Hope died in Dominique’s heart like a candle in the storm. Kambyses bent the humans to his will with nothing but a passing thought. Should flames engulf the house, they couldn’t have escaped without his permission. That they had any fight left in them at all was by his whim alone. That and perhaps the vampire blood they had both ingested.

When Dominique turned back to his sire, he found him waiting.

“Shall we see to the evening’s true business now, Nico?”

38

Monsters

Kambyses held out his hand toward Jackson and Garrett, inviting them to approach. They did, unhurried, their faces stoic masks, though their eyes still contained clarity and reason, watchful for any opening. Dominique felt a pang of unexpected pity for them. Their fates as dispensable humans present at a siring was a foregone conclusion. Cassidy’s newborn beast would tear them apart. Their deaths would be her eternal burden to bear.

“Her time draws near, Nico. I would see her made this night. With or without you,” Kambyses added with a pointed look at Serge.
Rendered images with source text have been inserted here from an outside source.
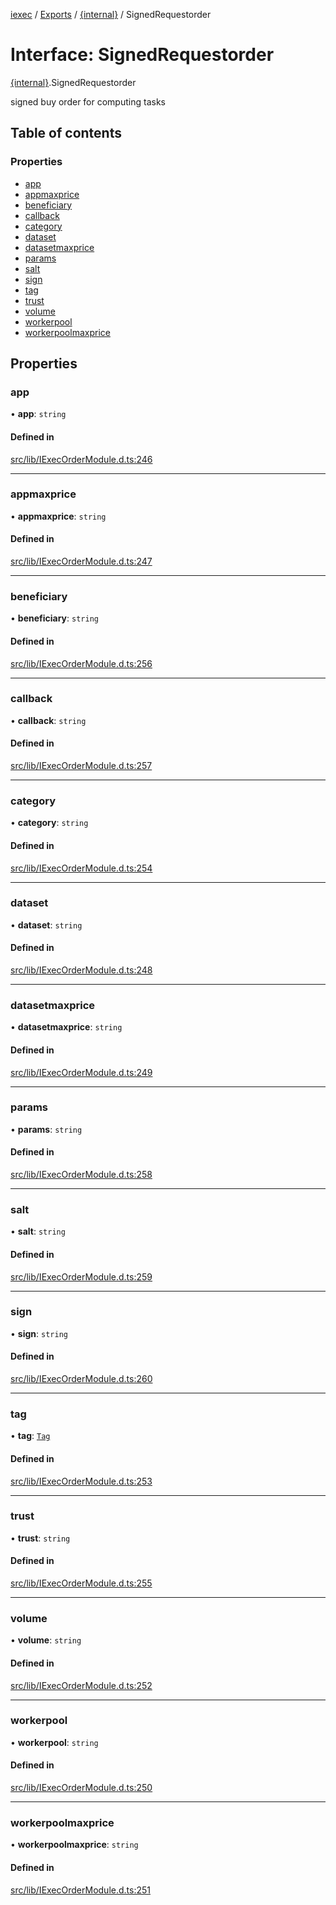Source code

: [iexec](../README.md) / [Exports](../modules.md) / [{internal}](../modules/internal_.md) / SignedRequestorder

# Interface: SignedRequestorder

[{internal}](../modules/internal_.md).SignedRequestorder

signed buy order for computing tasks

## Table of contents

### Properties

- [app](internal_.SignedRequestorder.md#app)
- [appmaxprice](internal_.SignedRequestorder.md#appmaxprice)
- [beneficiary](internal_.SignedRequestorder.md#beneficiary)
- [callback](internal_.SignedRequestorder.md#callback)
- [category](internal_.SignedRequestorder.md#category)
- [dataset](internal_.SignedRequestorder.md#dataset)
- [datasetmaxprice](internal_.SignedRequestorder.md#datasetmaxprice)
- [params](internal_.SignedRequestorder.md#params)
- [salt](internal_.SignedRequestorder.md#salt)
- [sign](internal_.SignedRequestorder.md#sign)
- [tag](internal_.SignedRequestorder.md#tag)
- [trust](internal_.SignedRequestorder.md#trust)
- [volume](internal_.SignedRequestorder.md#volume)
- [workerpool](internal_.SignedRequestorder.md#workerpool)
- [workerpoolmaxprice](internal_.SignedRequestorder.md#workerpoolmaxprice)

## Properties

### app

• **app**: `string`

#### Defined in

[src/lib/IExecOrderModule.d.ts:246](https://github.com/iExecBlockchainComputing/iexec-sdk/blob/25e3cbc/src/lib/IExecOrderModule.d.ts#L246)

___

### appmaxprice

• **appmaxprice**: `string`

#### Defined in

[src/lib/IExecOrderModule.d.ts:247](https://github.com/iExecBlockchainComputing/iexec-sdk/blob/25e3cbc/src/lib/IExecOrderModule.d.ts#L247)

___

### beneficiary

• **beneficiary**: `string`

#### Defined in

[src/lib/IExecOrderModule.d.ts:256](https://github.com/iExecBlockchainComputing/iexec-sdk/blob/25e3cbc/src/lib/IExecOrderModule.d.ts#L256)

___

### callback

• **callback**: `string`

#### Defined in

[src/lib/IExecOrderModule.d.ts:257](https://github.com/iExecBlockchainComputing/iexec-sdk/blob/25e3cbc/src/lib/IExecOrderModule.d.ts#L257)

___

### category

• **category**: `string`

#### Defined in

[src/lib/IExecOrderModule.d.ts:254](https://github.com/iExecBlockchainComputing/iexec-sdk/blob/25e3cbc/src/lib/IExecOrderModule.d.ts#L254)

___

### dataset

• **dataset**: `string`

#### Defined in

[src/lib/IExecOrderModule.d.ts:248](https://github.com/iExecBlockchainComputing/iexec-sdk/blob/25e3cbc/src/lib/IExecOrderModule.d.ts#L248)

___

### datasetmaxprice

• **datasetmaxprice**: `string`

#### Defined in

[src/lib/IExecOrderModule.d.ts:249](https://github.com/iExecBlockchainComputing/iexec-sdk/blob/25e3cbc/src/lib/IExecOrderModule.d.ts#L249)

___

### params

• **params**: `string`

#### Defined in

[src/lib/IExecOrderModule.d.ts:258](https://github.com/iExecBlockchainComputing/iexec-sdk/blob/25e3cbc/src/lib/IExecOrderModule.d.ts#L258)

___

### salt

• **salt**: `string`

#### Defined in

[src/lib/IExecOrderModule.d.ts:259](https://github.com/iExecBlockchainComputing/iexec-sdk/blob/25e3cbc/src/lib/IExecOrderModule.d.ts#L259)

___

### sign

• **sign**: `string`

#### Defined in

[src/lib/IExecOrderModule.d.ts:260](https://github.com/iExecBlockchainComputing/iexec-sdk/blob/25e3cbc/src/lib/IExecOrderModule.d.ts#L260)

___

### tag

• **tag**: [`Tag`](../modules/internal_.md#tag)

#### Defined in

[src/lib/IExecOrderModule.d.ts:253](https://github.com/iExecBlockchainComputing/iexec-sdk/blob/25e3cbc/src/lib/IExecOrderModule.d.ts#L253)

___

### trust

• **trust**: `string`

#### Defined in

[src/lib/IExecOrderModule.d.ts:255](https://github.com/iExecBlockchainComputing/iexec-sdk/blob/25e3cbc/src/lib/IExecOrderModule.d.ts#L255)

___

### volume

• **volume**: `string`

#### Defined in

[src/lib/IExecOrderModule.d.ts:252](https://github.com/iExecBlockchainComputing/iexec-sdk/blob/25e3cbc/src/lib/IExecOrderModule.d.ts#L252)

___

### workerpool

• **workerpool**: `string`

#### Defined in

[src/lib/IExecOrderModule.d.ts:250](https://github.com/iExecBlockchainComputing/iexec-sdk/blob/25e3cbc/src/lib/IExecOrderModule.d.ts#L250)

___

### workerpoolmaxprice

• **workerpoolmaxprice**: `string`

#### Defined in

[src/lib/IExecOrderModule.d.ts:251](https://github.com/iExecBlockchainComputing/iexec-sdk/blob/25e3cbc/src/lib/IExecOrderModule.d.ts#L251)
Serge stilled against the wall.

It took Dominique a moment longer to comprehend the warning and its implications. Serge still lived because, terrorized as the old pirate was, there was no question he would follow Kambyses’s every command—including giving Cassidy his blood if Dominique continued to refuse. Once linked to Serge’s unhinged reality, her mind would be as closed to Dominique as it had ever been, and her personality undoubtedly changed.

Perhaps Serge would be allowed to live for his cooperation. Perhaps not. Maybe Dominique would want to kill him to free Cassidy from his madness. Maybe she would want to free herself. As Serge would not be her serum sire, his fate would not dictate hers.

Only one thing was certain—Dominique would lose someone dear to him. And just how dear his mentor and only blood-drinker friend had become occurred to him only now.

Kambyses turned to the motionless, wrapped body draped in Jackson’s arms. “She is a creature of rare spirit. Worthy of our kind.” He stroked the tip of one finger over her brow. She stirred a little, but didn’t open her eyes. Kambyses tilted his head and grew pensive. “Much like the one you took from me tonight.”

Suddenly Jackson burst out, “Get your filthy hands off her!”

In the same instant, Garrett acted with near-superhuman speed. In a single motion, he pulled the pistol from the back of Jackson’s waistband, unlocked it, swung it up, and fired the instant the muzzle cleared his nephew’s shoulder.

The bullet popped Kambyses in the throat, exited the back of his neck, and zipped past Dominique’s shoulder. He felt it rip at his jacket, felt the ageless blood spray his face, smelled the smoky stench of it explode in the air.